The author is unknown. The English Augustinian mystic Walter Hilton has at times been suggested, but this is generally doubted. It is possible he was a Carthusian priest, though this is not certain.
A second major work by the same author, The Book of Privy Counseling (originally titled Prive Counselling), continues the themes discussed in the Cloud.
The Cloud of Unknowing is written specifically to a student…
The book counsels the young student to seek God, not through knowledge and intellection (faculty of the human mind), but through intense contemplation, motivated by love, and stripped of all thought.
The Cloud of Unknowing has 17 known manuscripts. The two best known are British Library Harley MS 2373 and Cambridge University Library Kk.vi.26. These contain all seven of the works attributed to the Cloud author, the former extensively glossed in Latin. Another important manuscript is British Library Harleian 2373, which contains all but Deonise Hid Divinity.
- Leonard Cohen refers to The Cloud of Unknowing in the 1979 song “The Window” from Recent Songs.

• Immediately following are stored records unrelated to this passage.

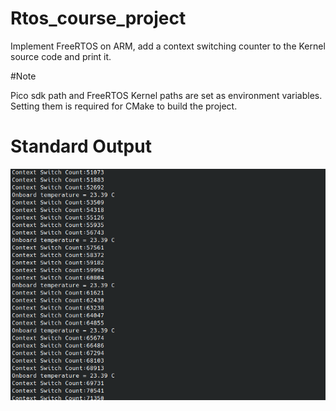 # Rtos_course_project

Implement FreeRTOS on ARM, add a context switching counter to the Kernel source code and print it.

#Note

Pico sdk path and FreeRTOS Kernel paths are set as environment variables.
Setting them is required for CMake to build the project.

# Standard Output
<img src="./images/serialmonitoroutput.png" alttext="STD OUTPUT" title="Std output"/>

- J. D. Salinger’s novel Franny and Zooey (1961) refers to The Cloud of Unknowing in a passage where the characters are discussing contemplative prayer.
- W. Somerset Maugham referenced The Cloud of Unknowing in The Razor’s Edge.
- The character Rev. Ames in Gilead (2004) by Marilynne Robinson refers to the book several times in an introspective journal/letter to his son.
- Appears atop a stack of religious volumes on the desk of Rev. Ernst Toller in Paul Schrader’s 2017 film First Reformed.”